When trying non-germane amendments, make sure you've already agreed on a motion to reconsider.
(If your lobbyist-supplied bill remains under consideration for more than four hours, consult your parliamentarian.)
Continuing to be way off-topic, does anyone with experience in the Boston real estate market know what the hell is going on when I find ads from several different real estate companies all of whom appear to be showing the same apartment?
Further to 140: I should be clear that I'm not attacking you, your faith, your father. I just am wondering whether political activism is considered a necessary part of various faith-based practices, and if not, why not.
On the other hand. We do practice a separation of church and state around here.

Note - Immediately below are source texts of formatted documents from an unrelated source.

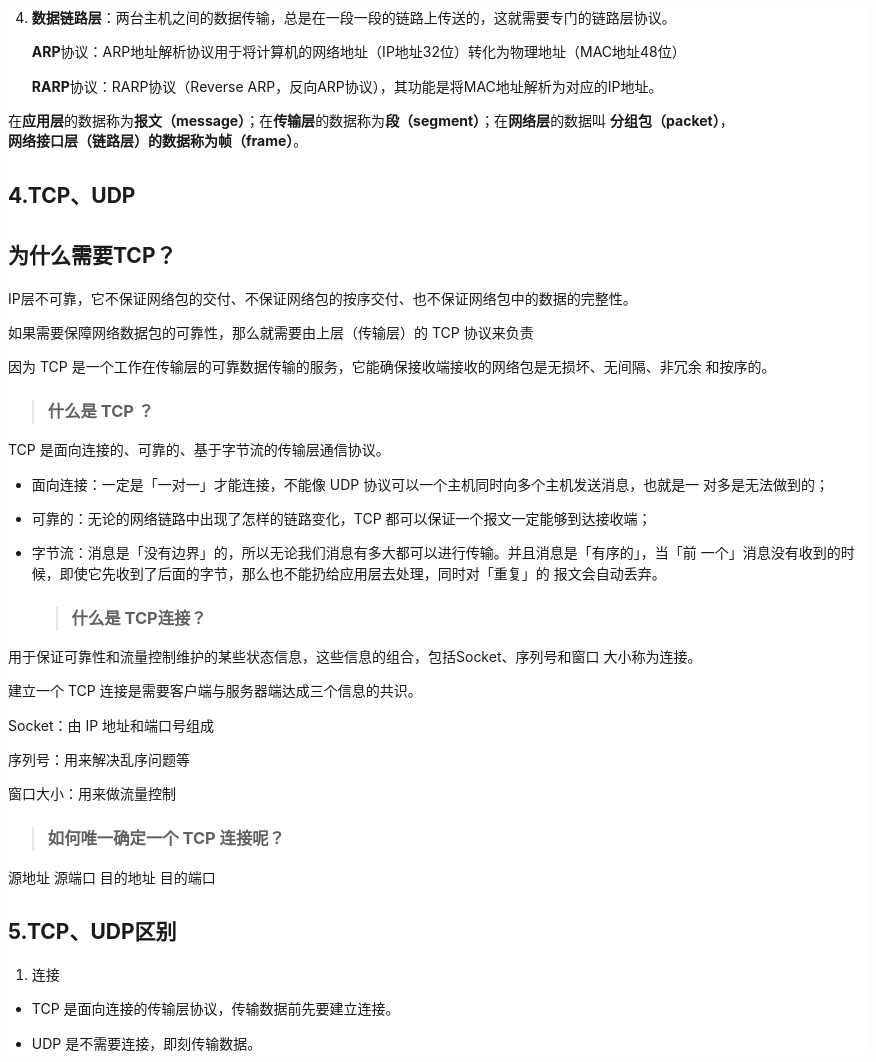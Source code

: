 4. **数据链路层**：两台主机之间的数据传输，总是在一段一段的链路上传送的，这就需要专门的链路层协议。

   **ARP**协议：ARP地址解析协议用于将计算机的网络地址（IP地址32位）转化为物理地址（MAC地址48位）

   **RARP**协议：RARP协议（Reverse ARP，反向ARP协议），其功能是将MAC地址解析为对应的IP地址。



在**应用层**的数据称为**报文（message）**；在**传输层**的数据称为**段（segment）**；在**网络层**的数据叫 **分组包（packet）**，**网络接口层（链路层）**的数据称为**帧（frame）**。

## 4.TCP、UDP

## 为什么需要TCP？

IP层不可靠，它不保证⽹络包的交付、不保证⽹络包的按序交付、也不保证⽹络包中的数据的完整性。

如果需要保障⽹络数据包的可靠性，那么就需要由上层（传输层）的 TCP 协议来负责

因为 TCP 是⼀个⼯作在传输层的可靠数据传输的服务，它能确保接收端接收的⽹络包是⽆损坏、⽆间隔、⾮冗余 和按序的。

> ### 什么是 TCP ？

TCP 是⾯向连接的、可靠的、基于字节流的传输层通信协议。 

- ⾯向连接：⼀定是「⼀对⼀」才能连接，不能像 UDP 协议可以⼀个主机同时向多个主机发送消息，也就是⼀ 对多是⽆法做到的； 

- 可靠的：⽆论的⽹络链路中出现了怎样的链路变化，TCP 都可以保证⼀个报⽂⼀定能够到达接收端； 

- 字节流：消息是「没有边界」的，所以⽆论我们消息有多⼤都可以进⾏传输。并且消息是「有序的」，当「前 ⼀个」消息没有收到的时候，即使它先收到了后⾯的字节，那么也不能扔给应⽤层去处理，同时对「重复」的 报⽂会⾃动丢弃。 

  

  > ### 什么是 TCP连接？

⽤于保证可靠性和流量控制维护的某些状态信息，这些信息的组合，包括Socket、序列号和窗⼝ ⼤⼩称为连接。

建⽴⼀个 TCP 连接是需要客户端与服务器端达成三个信息的共识。

 Socket：由 IP 地址和端⼝号组成 

序列号：⽤来解决乱序问题等 

窗⼝⼤⼩：⽤来做流量控制



> ### 如何唯⼀确定⼀个 TCP 连接呢？

源地址 源端⼝ ⽬的地址 ⽬的端⼝





## 5.TCP、UDP区别

1. 连接 

- TCP 是⾯向连接的传输层协议，传输数据前先要建⽴连接。 

- UDP 是不需要连接，即刻传输数据。
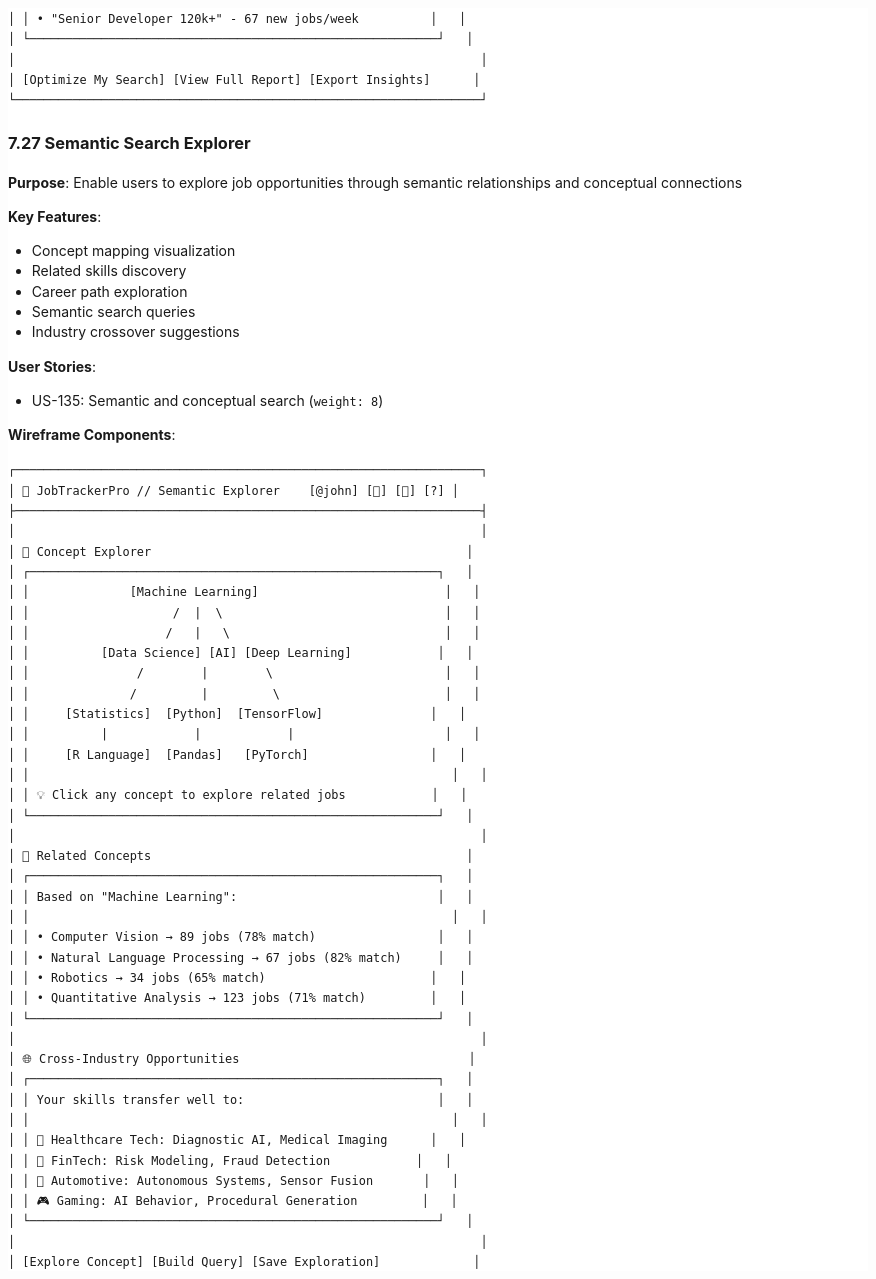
 ```
│ │ • "Senior Developer 120k+" - 67 new jobs/week          │   │
│ └─────────────────────────────────────────────────────────┘   │
│                                                                 │
│ [Optimize My Search] [View Full Report] [Export Insights]      │
└─────────────────────────────────────────────────────────────────┘
```

### 7.27 Semantic Search Explorer

**Purpose**: Enable users to explore job opportunities through semantic relationships and conceptual connections

**Key Features**:
- Concept mapping visualization
- Related skills discovery
- Career path exploration
- Semantic search queries
- Industry crossover suggestions

**User Stories**:
- US-135: Semantic and conceptual search (`weight: 8`)

**Wireframe Components**:

```
┌─────────────────────────────────────────────────────────────────┐
│ 🏢 JobTrackerPro // Semantic Explorer    [@john] [💼] [🔔] [?] │
├─────────────────────────────────────────────────────────────────┤
│                                                                 │
│ 🧠 Concept Explorer                                            │
│ ┌─────────────────────────────────────────────────────────┐   │
│ │              [Machine Learning]                          │   │
│ │                    /  |  \                               │   │
│ │                   /   |   \                              │   │
│ │          [Data Science] [AI] [Deep Learning]            │   │
│ │               /        |        \                        │   │
│ │              /         |         \                       │   │
│ │     [Statistics]  [Python]  [TensorFlow]               │   │
│ │          |            |            |                     │   │
│ │     [R Language]  [Pandas]   [PyTorch]                 │   │
│ │                                                           │   │
│ │ 💡 Click any concept to explore related jobs            │   │
│ └─────────────────────────────────────────────────────────┘   │
│                                                                 │
│ 🔗 Related Concepts                                            │
│ ┌─────────────────────────────────────────────────────────┐   │
│ │ Based on "Machine Learning":                            │   │
│ │                                                           │   │
│ │ • Computer Vision → 89 jobs (78% match)                 │   │
│ │ • Natural Language Processing → 67 jobs (82% match)     │   │
│ │ • Robotics → 34 jobs (65% match)                       │   │
│ │ • Quantitative Analysis → 123 jobs (71% match)         │   │
│ └─────────────────────────────────────────────────────────┘   │
│                                                                 │
│ 🌐 Cross-Industry Opportunities                                │
│ ┌─────────────────────────────────────────────────────────┐   │
│ │ Your skills transfer well to:                           │   │
│ │                                                           │   │
│ │ 🏥 Healthcare Tech: Diagnostic AI, Medical Imaging      │   │
│ │ 🏦 FinTech: Risk Modeling, Fraud Detection            │   │
│ │ 🚗 Automotive: Autonomous Systems, Sensor Fusion       │   │
│ │ 🎮 Gaming: AI Behavior, Procedural Generation         │   │
│ └─────────────────────────────────────────────────────────┘   │
│                                                                 │
│ [Explore Concept] [Build Query] [Save Exploration]             │
```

Ime, religious people on the left are roundly and routinely ignored by the media because they don't fit into an established narrative. Even though the greatest figure in the history of the American left was also a great minister, but whatevs.
I like the Reverend Horton Heat, but don't you think that's a bit much?
I hear you, Halford, even though I'm an atheist. And glad to hear you're okay.
145:Robert Drinan or Daniel Berrigan?
"As a theoretical matter, if someone has already started using vodka in crusts (to add moisture that burns off in cooking) and had good success, is there any reason that person couldn't switch to another high-proof liquor that would flavor the crust as well as moisture?"
Well, i think it won't 'fail', but probably not be worth the extra expense of good liquor. The most important flavor in most liquor (besides actual alcohol) is the vanillin from the oak barrels, and though i don't know about the flavors in liquor, actual vanilla-bean vanilla evaporates just like the ETOH (hence adding vanilla at the end of cooking). THough if you got it into the icky white topping, that might work.
Are you adding chocolate because it tastes good, or because judges know that they like chocolate, and so if they taste chocolate they'll think 'hey, thats that chocolate flavor I like. Umpteen megapoints!'
144: No, I understand, but the poor and the black, and efforts to aid them, have always been regarded highly, in my experience. I mentioned women and non-heterosexuals because I think the shortcomings in liberal Protestantism have tended to be those of vision, rather than seeing-what-is-in-front-of-you, and liberal ministers and congregations were not absent from the right side of the conflicts of the '50s and '60s. Also, to be fair, the ordination of women has been commonplace for a couple of decades now.